Chemical and physical data
- Formula: C_{9}H_{16}O_{3}
- Molar mass: 172.224 g·mol^{−1}
- 3D model (JSmol): Interactive image;
- SMILES O=C(O)CC1(CO)CCCCC1;
- InChI InChI=1S/C9H16O3/c10-7-9(6-8(11)12)4-2-1-3-5-9/h10H,1-7H2,(H,11,12); Key:WMJPAYUKEVEBCN-UHFFFAOYSA-N;

= Hexacyclonate =

Chemical compound

Hexacyclonate (Gevilon) is a stimulant drug. It has been used for the treatment of alcoholism and for increasing motivation in elderly patients, but Gevilon (containing a different active substance - gemfibrozil) is now mainly used for the treatment of hyperlipoproteinaemia. It is chemically similar to the anticonvulsant gabapentin, with a hydroxyl group replacing the amine.

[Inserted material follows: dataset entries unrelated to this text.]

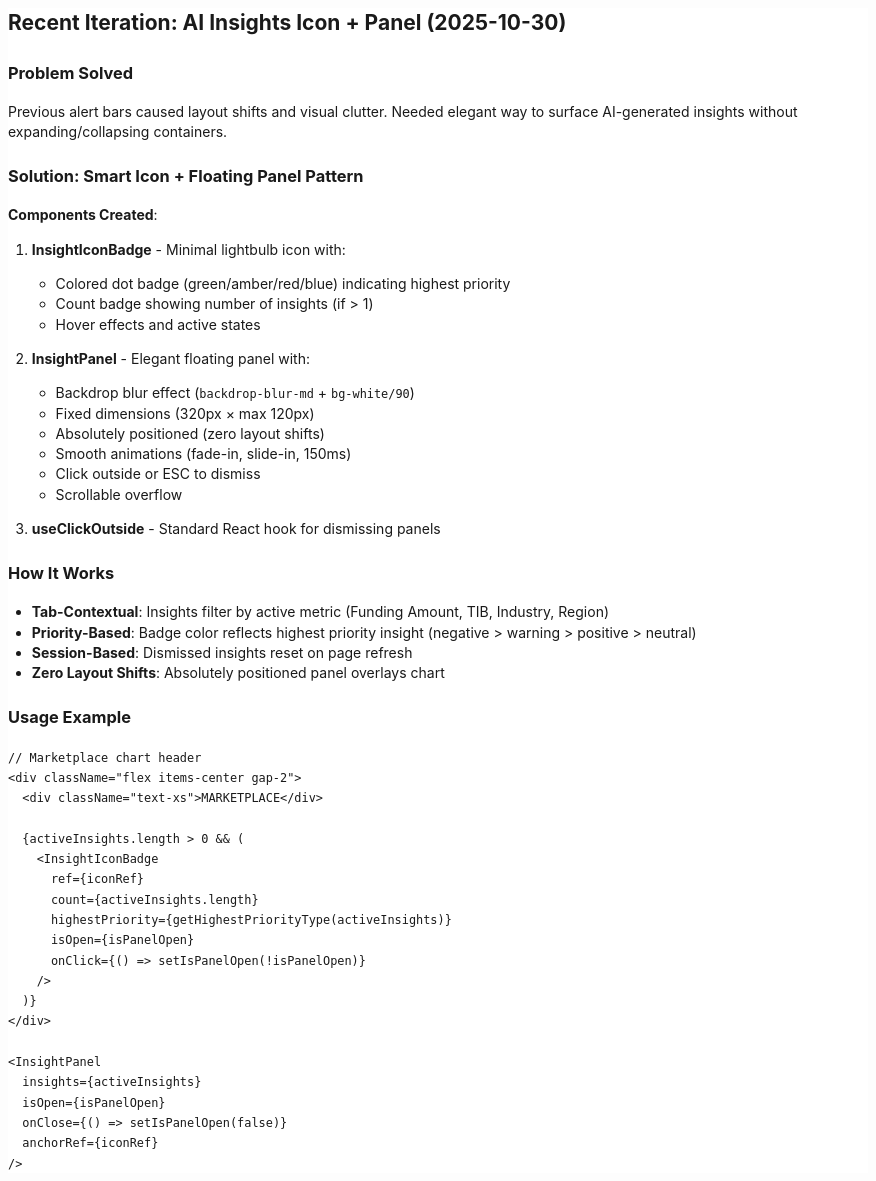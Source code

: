 ## Recent Iteration: AI Insights Icon + Panel (2025-10-30)

### Problem Solved
Previous alert bars caused layout shifts and visual clutter. Needed elegant way to surface AI-generated insights without expanding/collapsing containers.

### Solution: Smart Icon + Floating Panel Pattern

**Components Created**:
1. **InsightIconBadge** - Minimal lightbulb icon with:
   - Colored dot badge (green/amber/red/blue) indicating highest priority
   - Count badge showing number of insights (if > 1)
   - Hover effects and active states

2. **InsightPanel** - Elegant floating panel with:
   - Backdrop blur effect (`backdrop-blur-md` + `bg-white/90`)
   - Fixed dimensions (320px × max 120px)
   - Absolutely positioned (zero layout shifts)
   - Smooth animations (fade-in, slide-in, 150ms)
   - Click outside or ESC to dismiss
   - Scrollable overflow

3. **useClickOutside** - Standard React hook for dismissing panels

### How It Works
- **Tab-Contextual**: Insights filter by active metric (Funding Amount, TIB, Industry, Region)
- **Priority-Based**: Badge color reflects highest priority insight (negative > warning > positive > neutral)
- **Session-Based**: Dismissed insights reset on page refresh
- **Zero Layout Shifts**: Absolutely positioned panel overlays chart

### Usage Example
```tsx
// Marketplace chart header
<div className="flex items-center gap-2">
  <div className="text-xs">MARKETPLACE</div>

  {activeInsights.length > 0 && (
    <InsightIconBadge
      ref={iconRef}
      count={activeInsights.length}
      highestPriority={getHighestPriorityType(activeInsights)}
      isOpen={isPanelOpen}
      onClick={() => setIsPanelOpen(!isPanelOpen)}
    />
  )}
</div>

<InsightPanel
  insights={activeInsights}
  isOpen={isPanelOpen}
  onClose={() => setIsPanelOpen(false)}
  anchorRef={iconRef}
/>
```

The latter use may be incorrectly assigned, as "Gevilon" has been used as a trade name for gemfibrozil, a well-known drug for dislipidemia.
==Synthesis==

The treatment of 1,1-Cyclohexanediacetic acid [4355-11-7] (1) with acetic anhydride led to Cyclohexanediacetic anhydride [1010-26-0] (2). Esterification with methanol led to 1,1-Cyclohexanediacetic acid mono methyl ester [60142-94-1] (3). Treatment of the monoacid with potassium hydroxide gave the alkoxide (4). Treatment with bromine in the presence of tetrachloromethane gave Methyl 3,3-pentamethylene-4-bromobutyrate (5). Reaction with aqueous lye gave 2-Oxaspiro[4.5]decan-3-one (GO 177) [7236-78-4] (6). Further treatment with aqueous lye completed the synthesis of hexacyclonate (7).